-- The data follows --

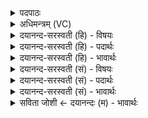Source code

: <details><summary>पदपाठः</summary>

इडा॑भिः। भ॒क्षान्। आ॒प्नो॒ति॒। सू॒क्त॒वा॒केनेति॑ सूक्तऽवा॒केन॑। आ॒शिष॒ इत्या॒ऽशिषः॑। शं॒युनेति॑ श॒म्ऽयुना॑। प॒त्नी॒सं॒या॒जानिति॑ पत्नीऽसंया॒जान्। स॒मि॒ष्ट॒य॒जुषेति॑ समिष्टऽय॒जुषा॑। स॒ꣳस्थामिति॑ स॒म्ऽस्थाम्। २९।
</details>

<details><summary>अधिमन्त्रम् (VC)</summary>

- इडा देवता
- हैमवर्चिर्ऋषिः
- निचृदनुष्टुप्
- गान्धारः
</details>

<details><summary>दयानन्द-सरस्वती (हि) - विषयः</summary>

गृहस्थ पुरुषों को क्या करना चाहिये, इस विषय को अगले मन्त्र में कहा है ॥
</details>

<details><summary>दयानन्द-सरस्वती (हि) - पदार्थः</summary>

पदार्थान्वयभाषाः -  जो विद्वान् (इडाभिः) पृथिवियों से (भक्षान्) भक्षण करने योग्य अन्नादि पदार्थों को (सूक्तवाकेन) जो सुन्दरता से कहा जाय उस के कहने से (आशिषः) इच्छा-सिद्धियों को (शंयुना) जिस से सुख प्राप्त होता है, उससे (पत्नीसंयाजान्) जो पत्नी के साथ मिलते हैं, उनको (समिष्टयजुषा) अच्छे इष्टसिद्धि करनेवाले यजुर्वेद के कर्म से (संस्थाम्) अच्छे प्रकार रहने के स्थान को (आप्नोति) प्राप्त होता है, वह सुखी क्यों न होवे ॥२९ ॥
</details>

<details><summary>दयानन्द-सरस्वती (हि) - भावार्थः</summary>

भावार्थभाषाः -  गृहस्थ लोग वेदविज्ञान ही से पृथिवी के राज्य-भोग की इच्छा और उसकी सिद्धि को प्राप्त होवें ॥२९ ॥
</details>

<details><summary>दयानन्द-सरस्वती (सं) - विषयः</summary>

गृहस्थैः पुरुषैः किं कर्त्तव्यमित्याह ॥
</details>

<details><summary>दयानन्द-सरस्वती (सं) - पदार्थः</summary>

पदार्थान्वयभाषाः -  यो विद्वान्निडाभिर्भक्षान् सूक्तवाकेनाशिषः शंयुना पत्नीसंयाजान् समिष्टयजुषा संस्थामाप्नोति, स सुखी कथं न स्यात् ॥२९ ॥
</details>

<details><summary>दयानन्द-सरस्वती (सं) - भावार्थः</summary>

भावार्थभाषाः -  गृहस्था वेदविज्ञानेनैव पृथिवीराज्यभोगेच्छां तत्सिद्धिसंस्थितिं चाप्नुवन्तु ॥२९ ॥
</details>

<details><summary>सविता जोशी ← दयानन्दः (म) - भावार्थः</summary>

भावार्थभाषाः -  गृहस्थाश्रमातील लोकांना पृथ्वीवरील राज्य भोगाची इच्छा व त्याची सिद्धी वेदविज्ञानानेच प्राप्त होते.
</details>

-- The data concluded --
-- The data follows --

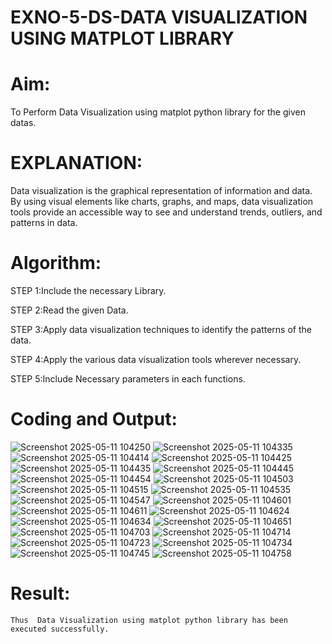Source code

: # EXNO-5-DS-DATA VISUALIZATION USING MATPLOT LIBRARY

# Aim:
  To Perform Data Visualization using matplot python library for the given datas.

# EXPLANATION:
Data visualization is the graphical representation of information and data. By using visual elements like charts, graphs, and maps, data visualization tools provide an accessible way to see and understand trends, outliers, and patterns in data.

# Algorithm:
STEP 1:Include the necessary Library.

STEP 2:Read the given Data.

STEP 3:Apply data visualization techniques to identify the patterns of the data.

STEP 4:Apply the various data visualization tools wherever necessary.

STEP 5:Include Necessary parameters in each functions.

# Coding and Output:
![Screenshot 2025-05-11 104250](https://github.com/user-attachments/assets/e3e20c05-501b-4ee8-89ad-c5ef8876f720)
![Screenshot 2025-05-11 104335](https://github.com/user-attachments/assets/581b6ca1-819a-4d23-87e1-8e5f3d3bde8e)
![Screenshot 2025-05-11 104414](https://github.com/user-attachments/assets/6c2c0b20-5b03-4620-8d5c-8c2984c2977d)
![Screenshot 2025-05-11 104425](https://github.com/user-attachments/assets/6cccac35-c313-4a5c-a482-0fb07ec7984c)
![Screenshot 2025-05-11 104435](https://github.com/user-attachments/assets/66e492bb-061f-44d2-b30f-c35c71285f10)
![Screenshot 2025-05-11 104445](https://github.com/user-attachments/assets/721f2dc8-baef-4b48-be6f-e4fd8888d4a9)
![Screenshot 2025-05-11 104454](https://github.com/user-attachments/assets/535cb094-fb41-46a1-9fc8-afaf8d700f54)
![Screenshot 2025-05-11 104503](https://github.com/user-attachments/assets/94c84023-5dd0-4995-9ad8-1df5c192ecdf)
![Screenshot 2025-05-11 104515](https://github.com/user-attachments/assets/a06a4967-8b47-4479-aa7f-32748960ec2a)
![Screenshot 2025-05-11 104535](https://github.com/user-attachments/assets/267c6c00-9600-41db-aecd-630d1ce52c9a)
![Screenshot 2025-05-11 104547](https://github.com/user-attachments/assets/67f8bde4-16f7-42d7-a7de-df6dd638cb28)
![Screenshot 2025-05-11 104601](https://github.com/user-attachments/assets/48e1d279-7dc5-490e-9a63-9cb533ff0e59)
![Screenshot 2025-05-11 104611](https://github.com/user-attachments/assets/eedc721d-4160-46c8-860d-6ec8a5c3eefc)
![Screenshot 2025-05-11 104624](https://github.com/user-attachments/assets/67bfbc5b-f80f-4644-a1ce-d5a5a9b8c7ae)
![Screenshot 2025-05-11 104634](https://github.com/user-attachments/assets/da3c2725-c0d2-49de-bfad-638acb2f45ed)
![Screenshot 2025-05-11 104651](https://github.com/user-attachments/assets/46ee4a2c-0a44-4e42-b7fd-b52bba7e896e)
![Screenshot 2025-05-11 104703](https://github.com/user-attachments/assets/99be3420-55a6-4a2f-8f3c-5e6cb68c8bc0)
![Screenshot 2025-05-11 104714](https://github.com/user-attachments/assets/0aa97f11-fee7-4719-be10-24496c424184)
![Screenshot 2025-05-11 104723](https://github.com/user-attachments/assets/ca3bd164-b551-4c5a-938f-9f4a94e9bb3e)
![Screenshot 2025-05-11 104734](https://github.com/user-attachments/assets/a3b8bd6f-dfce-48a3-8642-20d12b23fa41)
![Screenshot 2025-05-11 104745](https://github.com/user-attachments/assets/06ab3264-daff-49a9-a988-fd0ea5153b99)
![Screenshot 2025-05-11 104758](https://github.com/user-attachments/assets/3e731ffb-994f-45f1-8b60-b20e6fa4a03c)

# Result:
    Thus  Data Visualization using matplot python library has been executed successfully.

-- The data concluded --

Brief
There is a line with "<details><summary>दयानन्द-सरस्वती (हि) - पदार्थः</summary>" and a line with "<details><summary>दयानन्द-सरस्वती (सं) - भावार्थः</summary>" above. Copy exactly those two lines and all lines between them, with nothing else.

Task result
<details><summary>दयानन्द-सरस्वती (हि) - पदार्थः</summary>

पदार्थान्वयभाषाः -  जो विद्वान् (इडाभिः) पृथिवियों से (भक्षान्) भक्षण करने योग्य अन्नादि पदार्थों को (सूक्तवाकेन) जो सुन्दरता से कहा जाय उस के कहने से (आशिषः) इच्छा-सिद्धियों को (शंयुना) जिस से सुख प्राप्त होता है, उससे (पत्नीसंयाजान्) जो पत्नी के साथ मिलते हैं, उनको (समिष्टयजुषा) अच्छे इष्टसिद्धि करनेवाले यजुर्वेद के कर्म से (संस्थाम्) अच्छे प्रकार रहने के स्थान को (आप्नोति) प्राप्त होता है, वह सुखी क्यों न होवे ॥२९ ॥
</details>

<details><summary>दयानन्द-सरस्वती (हि) - भावार्थः</summary>

भावार्थभाषाः -  गृहस्थ लोग वेदविज्ञान ही से पृथिवी के राज्य-भोग की इच्छा और उसकी सिद्धि को प्राप्त होवें ॥२९ ॥
</details>

<details><summary>दयानन्द-सरस्वती (सं) - विषयः</summary>

गृहस्थैः पुरुषैः किं कर्त्तव्यमित्याह ॥
</details>

<details><summary>दयानन्द-सरस्वती (सं) - पदार्थः</summary>

पदार्थान्वयभाषाः -  यो विद्वान्निडाभिर्भक्षान् सूक्तवाकेनाशिषः शंयुना पत्नीसंयाजान् समिष्टयजुषा संस्थामाप्नोति, स सुखी कथं न स्यात् ॥२९ ॥
</details>

<details><summary>दयानन्द-सरस्वती (सं) - भावार्थः</summary>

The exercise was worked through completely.